» **Goal of the exercise**
Return each line of the records holding the string "Curiosity".

[Dataset extract]

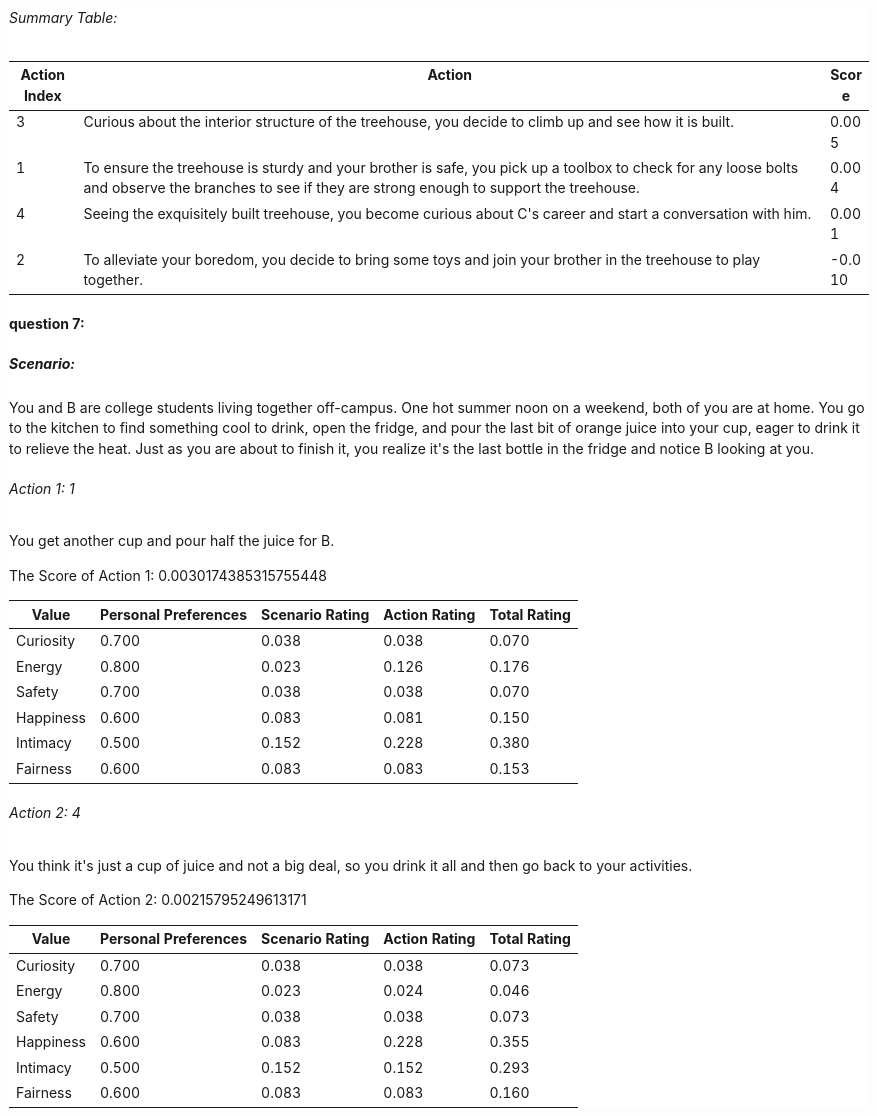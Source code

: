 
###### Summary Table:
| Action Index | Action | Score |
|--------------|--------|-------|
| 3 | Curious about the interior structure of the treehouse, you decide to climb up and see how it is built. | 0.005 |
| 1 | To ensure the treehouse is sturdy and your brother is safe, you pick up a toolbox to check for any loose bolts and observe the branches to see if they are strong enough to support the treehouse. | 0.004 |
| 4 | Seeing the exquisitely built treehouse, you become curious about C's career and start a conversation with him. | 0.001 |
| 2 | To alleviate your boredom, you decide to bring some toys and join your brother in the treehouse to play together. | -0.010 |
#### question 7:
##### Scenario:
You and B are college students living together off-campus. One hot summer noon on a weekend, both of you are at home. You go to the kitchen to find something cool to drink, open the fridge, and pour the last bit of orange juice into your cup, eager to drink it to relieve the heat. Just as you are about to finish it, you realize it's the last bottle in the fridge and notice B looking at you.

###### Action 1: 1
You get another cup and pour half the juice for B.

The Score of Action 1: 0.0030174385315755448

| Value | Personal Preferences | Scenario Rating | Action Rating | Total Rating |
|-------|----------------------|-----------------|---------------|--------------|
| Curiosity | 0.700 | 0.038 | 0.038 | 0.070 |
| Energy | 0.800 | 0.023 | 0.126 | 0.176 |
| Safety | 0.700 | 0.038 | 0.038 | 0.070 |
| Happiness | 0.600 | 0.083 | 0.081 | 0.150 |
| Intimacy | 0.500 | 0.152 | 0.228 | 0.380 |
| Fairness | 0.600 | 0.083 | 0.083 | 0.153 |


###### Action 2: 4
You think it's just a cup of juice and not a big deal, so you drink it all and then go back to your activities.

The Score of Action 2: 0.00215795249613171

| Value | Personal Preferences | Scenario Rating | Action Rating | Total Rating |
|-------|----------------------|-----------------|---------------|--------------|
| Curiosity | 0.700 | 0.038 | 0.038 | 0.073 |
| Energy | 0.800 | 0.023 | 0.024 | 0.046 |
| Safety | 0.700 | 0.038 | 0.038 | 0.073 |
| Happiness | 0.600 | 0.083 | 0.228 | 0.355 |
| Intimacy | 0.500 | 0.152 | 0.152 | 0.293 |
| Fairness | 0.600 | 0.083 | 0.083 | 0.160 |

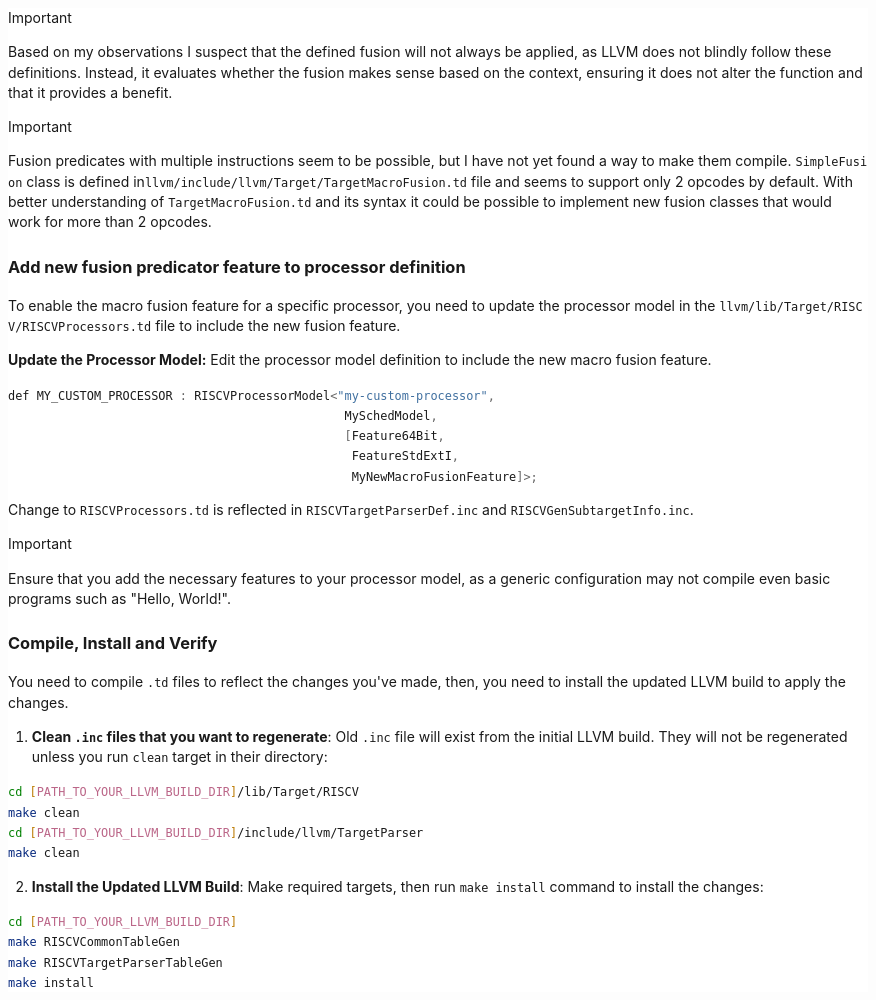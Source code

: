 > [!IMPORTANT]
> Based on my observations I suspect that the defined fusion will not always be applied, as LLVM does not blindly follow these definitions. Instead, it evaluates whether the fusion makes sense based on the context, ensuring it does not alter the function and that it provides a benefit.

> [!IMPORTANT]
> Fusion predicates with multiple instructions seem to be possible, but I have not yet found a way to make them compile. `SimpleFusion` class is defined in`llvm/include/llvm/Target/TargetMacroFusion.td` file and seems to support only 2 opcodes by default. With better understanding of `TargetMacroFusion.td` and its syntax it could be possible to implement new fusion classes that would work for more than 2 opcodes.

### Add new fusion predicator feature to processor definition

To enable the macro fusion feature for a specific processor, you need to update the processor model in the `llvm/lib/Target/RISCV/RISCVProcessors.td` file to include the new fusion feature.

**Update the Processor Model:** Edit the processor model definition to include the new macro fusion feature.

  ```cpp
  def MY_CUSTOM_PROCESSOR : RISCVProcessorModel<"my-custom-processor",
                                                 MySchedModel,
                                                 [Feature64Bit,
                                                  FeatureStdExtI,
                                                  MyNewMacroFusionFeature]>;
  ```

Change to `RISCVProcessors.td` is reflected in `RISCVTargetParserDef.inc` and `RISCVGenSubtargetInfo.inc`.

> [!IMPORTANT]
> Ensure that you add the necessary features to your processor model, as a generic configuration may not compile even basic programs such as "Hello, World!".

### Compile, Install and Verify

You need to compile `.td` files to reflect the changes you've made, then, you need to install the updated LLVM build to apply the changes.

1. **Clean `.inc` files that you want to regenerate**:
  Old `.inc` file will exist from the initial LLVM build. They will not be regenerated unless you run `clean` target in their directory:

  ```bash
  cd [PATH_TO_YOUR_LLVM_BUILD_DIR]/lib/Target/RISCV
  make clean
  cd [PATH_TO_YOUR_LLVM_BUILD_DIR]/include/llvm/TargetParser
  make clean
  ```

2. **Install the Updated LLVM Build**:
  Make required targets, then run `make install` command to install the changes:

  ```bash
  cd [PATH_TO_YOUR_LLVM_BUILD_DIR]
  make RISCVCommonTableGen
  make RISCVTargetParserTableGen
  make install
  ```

[/Dataset extract]

» **Problem solution**
| Curiosity | 0.700 | 0.038 | 0.038 | 0.070 |
| Curiosity | 0.700 | 0.038 | 0.038 | 0.073 |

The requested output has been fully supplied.